::: DATA RECORDS
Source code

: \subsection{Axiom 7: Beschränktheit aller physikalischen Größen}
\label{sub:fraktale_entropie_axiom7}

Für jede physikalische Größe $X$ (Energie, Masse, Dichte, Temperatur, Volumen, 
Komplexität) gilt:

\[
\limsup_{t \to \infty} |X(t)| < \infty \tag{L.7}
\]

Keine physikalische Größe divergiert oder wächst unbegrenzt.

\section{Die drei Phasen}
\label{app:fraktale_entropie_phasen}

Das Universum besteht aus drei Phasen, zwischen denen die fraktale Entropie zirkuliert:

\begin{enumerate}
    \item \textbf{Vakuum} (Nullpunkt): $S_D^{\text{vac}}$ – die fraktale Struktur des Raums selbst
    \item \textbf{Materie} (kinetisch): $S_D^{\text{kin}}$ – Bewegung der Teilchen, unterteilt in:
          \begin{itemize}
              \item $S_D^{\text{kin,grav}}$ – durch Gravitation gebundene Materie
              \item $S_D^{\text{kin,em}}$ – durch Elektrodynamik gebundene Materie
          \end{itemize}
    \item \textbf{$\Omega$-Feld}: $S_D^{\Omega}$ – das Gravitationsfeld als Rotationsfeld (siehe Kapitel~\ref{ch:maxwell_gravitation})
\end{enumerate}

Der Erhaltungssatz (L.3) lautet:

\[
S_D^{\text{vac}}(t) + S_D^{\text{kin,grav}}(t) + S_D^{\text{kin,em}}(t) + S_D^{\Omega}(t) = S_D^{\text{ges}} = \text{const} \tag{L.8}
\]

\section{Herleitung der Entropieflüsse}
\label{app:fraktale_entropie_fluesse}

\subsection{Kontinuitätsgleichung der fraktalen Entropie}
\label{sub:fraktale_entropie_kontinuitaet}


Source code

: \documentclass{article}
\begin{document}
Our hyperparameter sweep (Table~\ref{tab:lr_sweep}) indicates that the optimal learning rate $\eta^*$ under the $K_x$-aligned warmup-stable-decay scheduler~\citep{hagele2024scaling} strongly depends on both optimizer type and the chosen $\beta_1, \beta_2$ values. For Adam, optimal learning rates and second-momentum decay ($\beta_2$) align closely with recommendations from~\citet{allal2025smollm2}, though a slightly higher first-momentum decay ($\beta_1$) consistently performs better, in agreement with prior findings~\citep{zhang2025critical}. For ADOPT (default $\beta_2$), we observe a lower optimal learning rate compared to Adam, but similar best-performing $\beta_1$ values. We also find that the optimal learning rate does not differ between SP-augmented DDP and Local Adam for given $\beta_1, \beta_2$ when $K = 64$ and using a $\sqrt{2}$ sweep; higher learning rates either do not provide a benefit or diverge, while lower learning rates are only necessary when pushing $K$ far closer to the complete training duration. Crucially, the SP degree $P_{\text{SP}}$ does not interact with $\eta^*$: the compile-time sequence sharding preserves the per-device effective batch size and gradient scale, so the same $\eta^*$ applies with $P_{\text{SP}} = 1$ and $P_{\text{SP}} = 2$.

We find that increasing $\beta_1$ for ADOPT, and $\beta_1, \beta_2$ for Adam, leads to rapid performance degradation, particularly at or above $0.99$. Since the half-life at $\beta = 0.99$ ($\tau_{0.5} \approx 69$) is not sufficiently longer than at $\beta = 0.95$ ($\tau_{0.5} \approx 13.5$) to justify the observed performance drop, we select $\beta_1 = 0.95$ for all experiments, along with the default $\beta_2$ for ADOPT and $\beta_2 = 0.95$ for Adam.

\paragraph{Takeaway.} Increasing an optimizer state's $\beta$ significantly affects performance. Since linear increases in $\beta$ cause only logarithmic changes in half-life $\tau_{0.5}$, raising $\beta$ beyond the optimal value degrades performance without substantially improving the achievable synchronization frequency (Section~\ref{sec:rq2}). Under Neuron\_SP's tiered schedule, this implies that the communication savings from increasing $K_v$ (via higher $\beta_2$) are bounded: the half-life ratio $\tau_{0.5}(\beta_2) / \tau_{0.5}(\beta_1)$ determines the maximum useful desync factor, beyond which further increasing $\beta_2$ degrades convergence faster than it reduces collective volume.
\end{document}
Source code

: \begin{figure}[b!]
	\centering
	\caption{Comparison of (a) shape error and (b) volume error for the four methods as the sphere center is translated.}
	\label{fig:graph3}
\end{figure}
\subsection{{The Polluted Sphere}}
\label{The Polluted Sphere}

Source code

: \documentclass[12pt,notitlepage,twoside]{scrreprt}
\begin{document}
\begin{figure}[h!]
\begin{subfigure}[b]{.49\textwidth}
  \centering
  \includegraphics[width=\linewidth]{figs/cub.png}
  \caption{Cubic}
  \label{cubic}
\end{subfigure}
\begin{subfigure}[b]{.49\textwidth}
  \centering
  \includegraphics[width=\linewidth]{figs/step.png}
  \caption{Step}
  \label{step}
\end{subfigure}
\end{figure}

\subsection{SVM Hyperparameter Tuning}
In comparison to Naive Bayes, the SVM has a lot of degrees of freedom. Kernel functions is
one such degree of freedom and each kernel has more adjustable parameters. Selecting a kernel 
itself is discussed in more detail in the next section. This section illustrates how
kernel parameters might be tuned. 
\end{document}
::::::
**WHAT YOU HAVE TO DO**
Exactly as written, reproduce the lines of the data above from the first line through the line where "Gravitation gebundene Materie" appears.

**SOLUTION FOR THIS PROBLEM**
Source code

: \subsection{Axiom 7: Beschränktheit aller physikalischen Größen}
\label{sub:fraktale_entropie_axiom7}

Für jede physikalische Größe $X$ (Energie, Masse, Dichte, Temperatur, Volumen, 
Komplexität) gilt:

\[
\limsup_{t \to \infty} |X(t)| < \infty \tag{L.7}
\]

Keine physikalische Größe divergiert oder wächst unbegrenzt.

\section{Die drei Phasen}
\label{app:fraktale_entropie_phasen}

Das Universum besteht aus drei Phasen, zwischen denen die fraktale Entropie zirkuliert:

\begin{enumerate}
    \item \textbf{Vakuum} (Nullpunkt): $S_D^{\text{vac}}$ – die fraktale Struktur des Raums selbst
    \item \textbf{Materie} (kinetisch): $S_D^{\text{kin}}$ – Bewegung der Teilchen, unterteilt in:
          \begin{itemize}
              \item $S_D^{\text{kin,grav}}$ – durch Gravitation gebundene Materie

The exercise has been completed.